- Opening Delimiter -

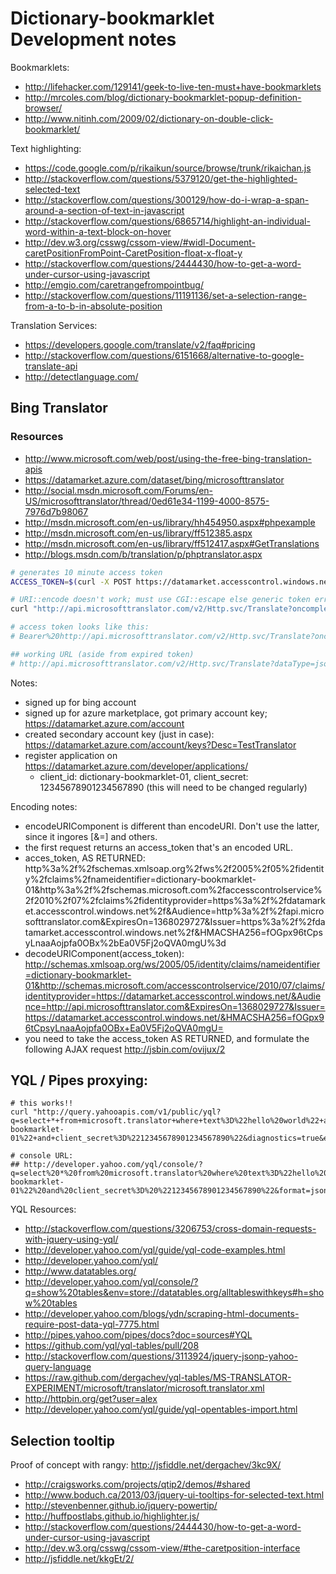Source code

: # Dictionary-bookmarklet Development notes

Bookmarklets:
* http://lifehacker.com/129141/geek-to-live-ten-must+have-bookmarklets
* http://mrcoles.com/blog/dictionary-bookmarklet-popup-definition-browser/
* http://www.nitinh.com/2009/02/dictionary-on-double-click-bookmarklet/

Text highlighting:
* https://code.google.com/p/rikaikun/source/browse/trunk/rikaichan.js
* http://stackoverflow.com/questions/5379120/get-the-highlighted-selected-text
* http://stackoverflow.com/questions/300129/how-do-i-wrap-a-span-around-a-section-of-text-in-javascript
* http://stackoverflow.com/questions/6865714/highlight-an-individual-word-within-a-text-block-on-hover
* http://dev.w3.org/csswg/cssom-view/#widl-Document-caretPositionFromPoint-CaretPosition-float-x-float-y
* http://stackoverflow.com/questions/2444430/how-to-get-a-word-under-cursor-using-javascript
* http://emgio.com/caretrangefrompointbug/
* http://stackoverflow.com/questions/11191136/set-a-selection-range-from-a-to-b-in-absolute-position

Translation Services:
* https://developers.google.com/translate/v2/faq#pricing
* http://stackoverflow.com/questions/6151668/alternative-to-google-translate-api
* http://detectlanguage.com/

## Bing Translator

### Resources

* http://www.microsoft.com/web/post/using-the-free-bing-translation-apis
* https://datamarket.azure.com/dataset/bing/microsofttranslator
* http://social.msdn.microsoft.com/Forums/en-US/microsofttranslator/thread/0ed61e34-1199-4000-8575-7976d7b98067
* http://msdn.microsoft.com/en-us/library/hh454950.aspx#phpexample
* http://msdn.microsoft.com/en-us/library/ff512385.aspx
* http://msdn.microsoft.com/en-us/library/ff512417.aspx#GetTranslations
* http://blogs.msdn.com/b/translation/p/phptranslator.aspx

```bash
# generates 10 minute access token
ACCESS_TOKEN=$(curl -X POST https://datamarket.accesscontrol.windows.net/v2/OAuth2-13 --data 'client_id=dictionary-bookmarklet-01&client_secret=12345678901234567890&grant_type=client_credentials&scope=http://api.microsofttranslator.com' | ruby -r json -e " puts JSON.parse(gets)['access_token'])")

# URI::encode doesn't work; must use CGI::escape else generic token error: "The Web Token must have a signature at the end."
curl "http://api.microsofttranslator.com/v2/Http.svc/Translate?oncomplete=ajaxTranslateCallback&text=comment&from=fr&to=en&appId="$(echo -n $ACCESS_TOKEN | ruby -r cgi -ne 'puts CGI::escape($_)')

# access token looks like this:
# Bearer%20http://api.microsofttranslator.com/v2/Http.svc/Translate?oncomplete=ajaxTranslateCallback&text=comment&from=fr&to=en&appId=Bearer+http%253a%252f%252fschemas.xmlsoap.org%252fws%252f2005%252f05%252fidentity%252fclaims%252fnameidentifier%3Ddictionary-bookmarklet-01%26http%253a%252f%252fschemas.microsoft.com%252faccesscontrolservice%252f2010%252f07%252fclaims%252fidentityprovider%3Dhttps%253a%252f%252fdatamarket.accesscontrol.windows.net%252f%26Audience%3Dhttp%253a%252f%252fapi.microsofttranslator.com%26ExpiresOn%3D1367996067%26Issuer%3Dhttps%253a%252f%252fdatamarket.accesscontrol.windows.net%252f%26HMACSHA256%3D%252bv5a2xxyfxG9%252bGX26LwKYXTUsRgNNcZfjJWoOmT77E4%253d

## working URL (aside from expired token)
# http://api.microsofttranslator.com/v2/Http.svc/Translate?dataType=jsonp&oncomplete=bob&text=comment&from=fr&to=en&appId=Bearer+http%253a%252f%252fschemas.xmlsoap.org%252fws%252f2005%252f05%252fidentity%252fclaims%252fnameidentifier%3Ddictionary-bookmarklet-01%26http%253a%252f%252fschemas.microsoft.com%252faccesscontrolservice%252f2010%252f07%252fclaims%252fidentityprovider%3Dhttps%253a%252f%252fdatamarket.accesscontrol.windows.net%252f%26Audience%3Dhttp%253a%252f%252fapi.microsofttranslator.com%26ExpiresOn%3D1367996067%26Issuer%3Dhttps%253a%252f%252fdatamarket.accesscontrol.windows.net%252f%26HMACSHA256%3D%252bv5a2xxyfxG9%252bGX26LwKYXTUsRgNNcZfjJWoOmT77E4%253d
```

Notes:

* signed up for bing account 
* signed up for azure marketplace, got primary account key; https://datamarket.azure.com/account
* created secondary account key (just in case):  https://datamarket.azure.com/account/keys?Desc=TestTranslator
* register application on https://datamarket.azure.com/developer/applications/
  - client_id: dictionary-bookmarklet-01, client_secret: 12345678901234567890 (this will need to be changed regularly)

Encoding notes:

* encodeURIComponent is different than encodeURI. Don't use the latter, since it ingores [&=] and others.
* the first request returns an access_token that's an encoded URL.
* acces_token, AS RETURNED: 
    http%3a%2f%2fschemas.xmlsoap.org%2fws%2f2005%2f05%2fidentity%2fclaims%2fnameidentifier=dictionary-bookmarklet-01&http%3a%2f%2fschemas.microsoft.com%2faccesscontrolservice%2f2010%2f07%2fclaims%2fidentityprovider=https%3a%2f%2fdatamarket.accesscontrol.windows.net%2f&Audience=http%3a%2f%2fapi.microsofttranslator.com&ExpiresOn=1368029727&Issuer=https%3a%2f%2fdatamarket.accesscontrol.windows.net%2f&HMACSHA256=fOGpx96tCpsyLnaaAojpfa0OBx%2bEa0V5Fj2oQVA0mgU%3d
* decodeURIComponent(access_token):
    http://schemas.xmlsoap.org/ws/2005/05/identity/claims/nameidentifier=dictionary-bookmarklet-01&http://schemas.microsoft.com/accesscontrolservice/2010/07/claims/identityprovider=https://datamarket.accesscontrol.windows.net/&Audience=http://api.microsofttranslator.com&ExpiresOn=1368029727&Issuer=https://datamarket.accesscontrol.windows.net/&HMACSHA256=fOGpx96tCpsyLnaaAojpfa0OBx+Ea0V5Fj2oQVA0mgU=
* you need to take the access_token AS RETURNED, and formulate the following AJAX request
    http://jsbin.com/ovijux/2

## YQL / Pipes proxying:

```
# this works!!
curl "http://query.yahooapis.com/v1/public/yql?q=select+*+from+microsoft.translator+where+text%3D%22hello%20world%22+and+client_id%3D%22dictionary-bookmarklet-01%22+and+client_secret%3D%2212345678901234567890%22&diagnostics=true&env=store%3A%2F%2Fdatatables.org%2Falltableswithkeys" 

# console URL: 
## http://developer.yahoo.com/yql/console/?q=select%20*%20from%20microsoft.translator%20where%20text%3D%22hello%20world%22%20and%20client_id%3D%22dictionary-bookmarklet-01%22%20and%20client_secret%3D%20%2212345678901234567890%22&format=json&env=store://datatables.org/alltableswithkeys
```

YQL Resources:

* http://stackoverflow.com/questions/3206753/cross-domain-requests-with-jquery-using-yql/
* http://developer.yahoo.com/yql/guide/yql-code-examples.html
* http://developer.yahoo.com/yql/
* http://www.datatables.org/
* http://developer.yahoo.com/yql/console/?q=show%20tables&env=store://datatables.org/alltableswithkeys#h=show%20tables
* http://developer.yahoo.com/blogs/ydn/scraping-html-documents-require-post-data-yql-7775.html
* http://pipes.yahoo.com/pipes/docs?doc=sources#YQL
* https://github.com/yql/yql-tables/pull/208
* http://stackoverflow.com/questions/3113924/jquery-jsonp-yahoo-query-language
* https://raw.github.com/dergachev/yql-tables/MS-TRANSLATOR-EXPERIMENT/microsoft/translator/microsoft.translator.xml
* http://httpbin.org/get?user=alex
* http://developer.yahoo.com/yql/guide/yql-opentables-import.html

## Selection tooltip

Proof of concept with rangy: http://jsfiddle.net/dergachev/3kc9X/

* http://craigsworks.com/projects/qtip2/demos/#shared
* http://www.boduch.ca/2013/03/jquery-ui-tooltips-for-selected-text.html
* http://stevenbenner.github.io/jquery-powertip/
* http://huffpostlabs.github.io/highlighter.js/
* http://stackoverflow.com/questions/2444430/how-to-get-a-word-under-cursor-using-javascript
* http://dev.w3.org/csswg/cssom-view/#the-caretposition-interface
* http://jsfiddle.net/kkgEt/2/
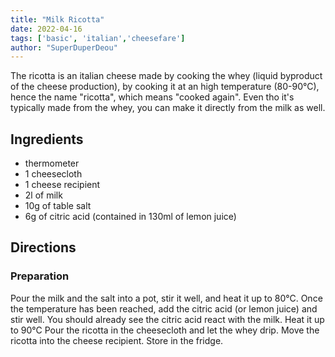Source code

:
 ```yaml
---
title: "Milk Ricotta" 
date: 2022-04-16
tags: ['basic', 'italian','cheesefare']
author: "SuperDuperDeou" 
---
```


The ricotta is an italian cheese made by cooking the whey (liquid byproduct of the cheese production), by cooking it at an high temperature (80-90°C), hence the name "ricotta", which means "cooked again". Even tho it's typically made from the whey, you can make it directly from the milk as well.

## Ingredients

- thermometer
- 1 cheesecloth 
- 1 cheese recipient
- 2l of milk
- 10g of table salt
- 6g of citric acid (contained in 130ml of lemon juice) 

## Directions

### Preparation

Pour the milk and the salt into a pot, stir it well, and heat it up to 80°C.
Once the temperature has been reached, add the citric acid (or lemon juice) and stir well. You should already see the citric acid react with the milk.
Heat it up to 90°C
Pour the ricotta in the cheesecloth and let the whey drip.
Move the ricotta into the cheese recipient.
Store in the fridge.
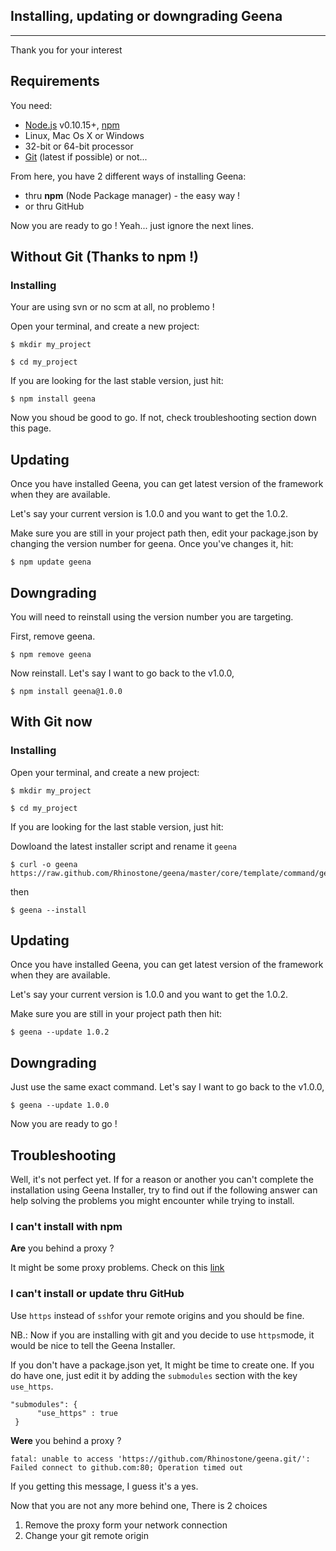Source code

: Installing, updating or downgrading Geena
------------------------------------
------------------------------------


Thank you for your interest

Requirements
-----------

You need:

* [Node.js](http://nodejs.org/) v0.10.15+, [npm](https://npmjs.org/)
* Linux, Mac Os X or Windows
* 32-bit or 64-bit processor
* [Git](http://git-scm.com/) (latest if possible) or not...


From here, you have 2 different ways of installing Geena:

- thru **npm** (Node Package manager) - the easy way !
- or thru GitHub

Now you are ready to go ! Yeah... just ignore the next lines.


Without Git (Thanks to npm !)
----------------------

### Installing

Your are using svn or no scm at all, no problemo !

Open your terminal, and create a new project:

```
$ mkdir my_project
```

```
$ cd my_project
```

If you are looking for the last stable version, just hit:

```
$ npm install geena
```

Now you shoud be good to go. If not, check troubleshooting section down
this page.


## Updating

Once you have installed Geena,  you can get latest version of the
framework when they are available.

Let's say your current version is 1.0.0 and you want to get the 1.0.2.

Make sure you are still in your project path then, edit your
package.json by changing the version number for geena.
Once you've changes it, hit:

```
$ npm update geena
```

## Downgrading
You will need to reinstall using the version number you are targeting.

First, remove geena.

```
$ npm remove geena
```

Now reinstall. Let's say I want to go back to the v1.0.0,

```
$ npm install geena@1.0.0
```

With Git now
-----------

### Installing


Open your terminal, and create a new project:

```
$ mkdir my_project
```

```
$ cd my_project
```

If you are looking for the last stable version, just hit:

Dowloand the latest installer script and rename it ```geena```

```
$ curl -o geena
https://raw.github.com/Rhinostone/geena/master/core/template/command/geena.tpl
```
then

```
$ geena --install
```

## Updating

Once you have installed Geena,  you can get latest version of the
framework when they are available.

Let's say your current version is 1.0.0 and you want to get the 1.0.2.

Make sure you are still in your project path then hit:

```
$ geena --update 1.0.2
```

## Downgrading

Just use the same exact command. Let's say I want to go back to the v1.0.0,

```
$ geena --update 1.0.0
```

Now you are ready to go !

Troubleshooting
--------------

Well, it's not perfect yet. If for a reason or another you can't
complete the installation using Geena Installer, try to find out if the
following answer can help solving the problems you might encounter while
trying to install.

### I can't install with npm

 **Are** you behind a proxy ?

It might be some proxy problems. Check on this
[link](https://github.com/isaacs/npm/issues/1850)


### I can't install or update thru GitHub

Use ```https``` instead of ```ssh```for your remote origins and you
should be fine.

NB.: Now if you are installing with git and you decide to use
```https```mode, it would be nice to tell the Geena Installer.

If you don't have a package.json yet, It might be time to create one. If
you do have one, just edit it by adding the ```submodules``` section
with the key ```use_https```.

```
"submodules": {
      "use_https" : true
 }
```

**Were** you behind a proxy ?

```
fatal: unable to access 'https://github.com/Rhinostone/geena.git/':
Failed connect to github.com:80; Operation timed out
```
If you getting this message, I guess it's a yes.

Now that you are not any more behind one, There is 2 choices
1. Remove the proxy form your network connection
2. Change your git remote origin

- Closing Delimiter -

> **Task to complete**
Report each line of the entries where the word "will" occurs.

> **Answer space**
  - client_id: dictionary-bookmarklet-01, client_secret: 12345678901234567890 (this will need to be changed regularly)
You will need to reinstall using the version number you are targeting.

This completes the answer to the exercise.